### Stored data
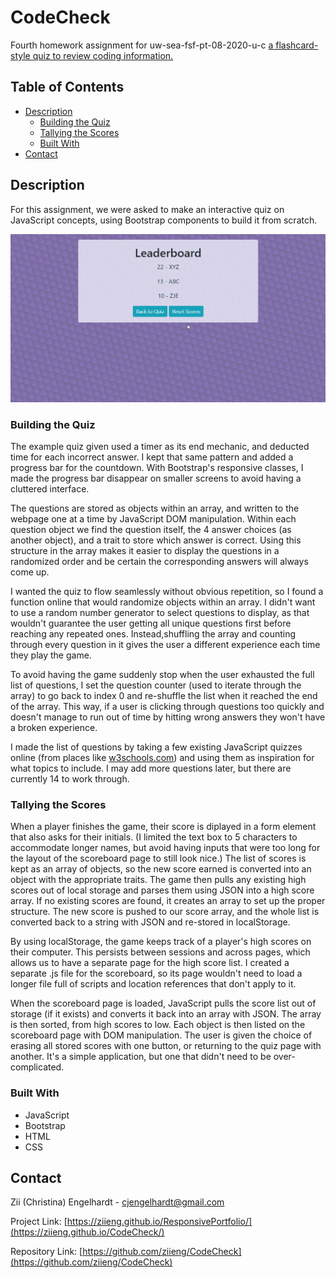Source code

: # CodeCheck
Fourth homework assignment for uw-sea-fsf-pt-08-2020-u-c [a flashcard-style quiz to review coding information.][1]

## Table of Contents

* [Description](#description)
  * [Building the Quiz](#building-the-quiz)
  * [Tallying the Scores](#tallying-the-scores)
  * [Built With](#built-with)
* [Contact](#contact)

## Description 
For this assignment, we were asked to make an interactive quiz on JavaScript concepts, using Bootstrap components to build it from scratch.

![Project Screenshot](Assets/quiz1.gif)

### Building the Quiz
The example quiz given used a timer as its end mechanic, and deducted time for each incorrect answer. I kept that same pattern and added a progress bar for the countdown. With Bootstrap's responsive classes, I made the progress bar disappear on smaller screens to avoid having a cluttered interface.

The questions are stored as objects within an array, and written to the webpage one at a time by JavaScript DOM manipulation. Within each question object we find the question itself, the 4 answer choices (as another object), and a trait to store which answer is correct. Using this structure in the array makes it easier to display the questions in a randomized order and be certain the corresponding answers will always come up.

I wanted the quiz to flow seamlessly without obvious repetition, so I found a function online that would randomize objects within an array. I didn't want to use a random number generator to select questions to display, as that wouldn't guarantee the user getting all unique questions first before reaching any repeated ones. Instead,shuffling the array and counting through every question in it gives the user a different experience each time they play the game. 

To avoid having the game suddenly stop when the user exhausted the full list of questions, I set the question counter (used to iterate through the array) to go back to index 0 and re-shuffle the list when it reached the end of the array. This way, if a user is clicking through questions too quickly and doesn't manage to run out of time by hitting wrong answers they won't have a broken experience.

I made the list of questions by taking a few existing JavaScript quizzes online (from places like [w3schools.com](https://www.w3schools.com/js/js_quiz.asp)) and using them as inspiration for what topics to include. I may add more questions later, but there are currently 14 to work through. 

### Tallying the Scores
When a player finishes the game, their score is diplayed in a form element that also asks for their initials. (I limited the text box to 5 characters to accommodate longer names, but avoid having inputs that were too long for the layout of the scoreboard page to still look nice.) The list of scores is kept as an array of objects, so the new score earned is converted into an object with the appropriate traits. The game then pulls any existing high scores out of local storage and parses them using JSON into a high score array. If no existing scores are found, it creates an array to set up the proper structure. The new score is pushed to our score array, and the whole list is converted back to a string with JSON and re-stored in localStorage.

By using localStorage, the game keeps track of a player's high scores on their computer. This persists between sessions and across pages, which allows us to have a separate page for the high score list. I created a separate .js file for the scoreboard, so its page wouldn't need to load a longer file full of scripts and location references that don't apply to it.

When the scoreboard page is loaded, JavaScript pulls the score list out of storage (if it exists) and converts it back into an array with JSON. The array is then sorted, from high scores to low. Each object is then listed on the scoreboard page with DOM manipulation. The user is given the choice of erasing all stored scores with one button, or returning to the quiz page with another. It's a simple application, but one that didn't need to be over-complicated.

### Built With

* JavaScript
* Bootstrap
* HTML
* CSS

## Contact

Zii (Christina) Engelhardt - cjengelhardt@gmail.com

Project Link: [https://ziieng.github.io/ResponsivePortfolio/](https://ziieng.github.io/CodeCheck/)

Repository Link: [https://github.com/ziieng/CodeCheck](https://github.com/ziieng/CodeCheck)

[1]:<https://ziieng.github.io/CodeCheck/>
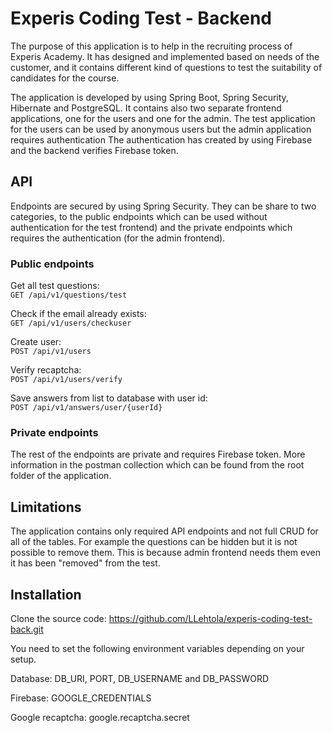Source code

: # Experis Coding Test - Backend

The purpose of this application is to help in the recruiting process of Experis Academy. 
It has designed and implemented based on needs of the customer, and it contains different kind of 
questions to test the suitability of candidates for the course. 

The application is developed by using Spring Boot, Spring Security, Hibernate and PostgreSQL. It contains also two separate frontend applications, 
one for the users and one for the admin. The test application for the users can be used by anonymous users but the admin application requires authentication 
The authentication has created by using Firebase and the backend verifies Firebase token. 

## API

Endpoints are secured by using Spring Security. They can be share to two categories, to the public endpoints which can be used without authentication 
for the test frontend) and the private endpoints which requires the authentication (for the admin frontend). 

### Public endpoints

Get all test questions:<br>
`GET /api/v1/questions/test`<br>

Check if the email already exists:<br>
`GET /api/v1/users/checkuser`<br>

Create user:<br>
`POST /api/v1/users`<br>

Verify recaptcha:<br>
`POST /api/v1/users/verify`<br>

Save answers from list to database with user id:<br>
`POST /api/v1/answers/user/{userId}`<br>

### Private endpoints

The rest of the endpoints are private and requires Firebase token. 
More information in the postman collection which can be found from the root folder of the application.

## Limitations

The application contains only required API endpoints and not full CRUD for all of the tables. 
For example the questions can be hidden but it is not possible to remove them. This is because admin frontend needs them even it has been "removed" from the test.

## Installation

Clone the source code: https://github.com/LLehtola/experis-coding-test-back.git

You need to set the following environment variables depending on your setup.

Database: 
DB_URI, PORT, DB_USERNAME and DB_PASSWORD

Firebase:
GOOGLE_CREDENTIALS

Google recaptcha:
google.recaptcha.secret

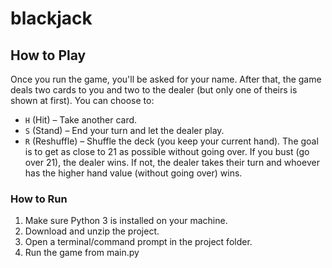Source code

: # blackjack

## How to Play
Once you run the game, you'll be asked for your name. After that, the game deals two cards to you and two to the dealer (but only one of theirs is shown at first).
You can choose to:
- `H` (Hit) – Take another card.
- `S` (Stand) – End your turn and let the dealer play.
- `R` (Reshuffle) – Shuffle the deck (you keep your current hand).
The goal is to get as close to 21 as possible without going over. If you bust (go over 21), the dealer wins. If not, the dealer takes their turn and whoever has the higher hand value (without going over) wins.

### How to Run
1. Make sure Python 3 is installed on your machine.
2. Download and unzip the project.
3. Open a terminal/command prompt in the project folder.
4. Run the game from main.py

### About this task
Scan the entries above. Copy each line that has the string "contains".

### Expected output
It has designed and implemented based on needs of the customer, and it contains different kind of 
The application is developed by using Spring Boot, Spring Security, Hibernate and PostgreSQL. It contains also two separate frontend applications, 
The application contains only required API endpoints and not full CRUD for all of the tables. 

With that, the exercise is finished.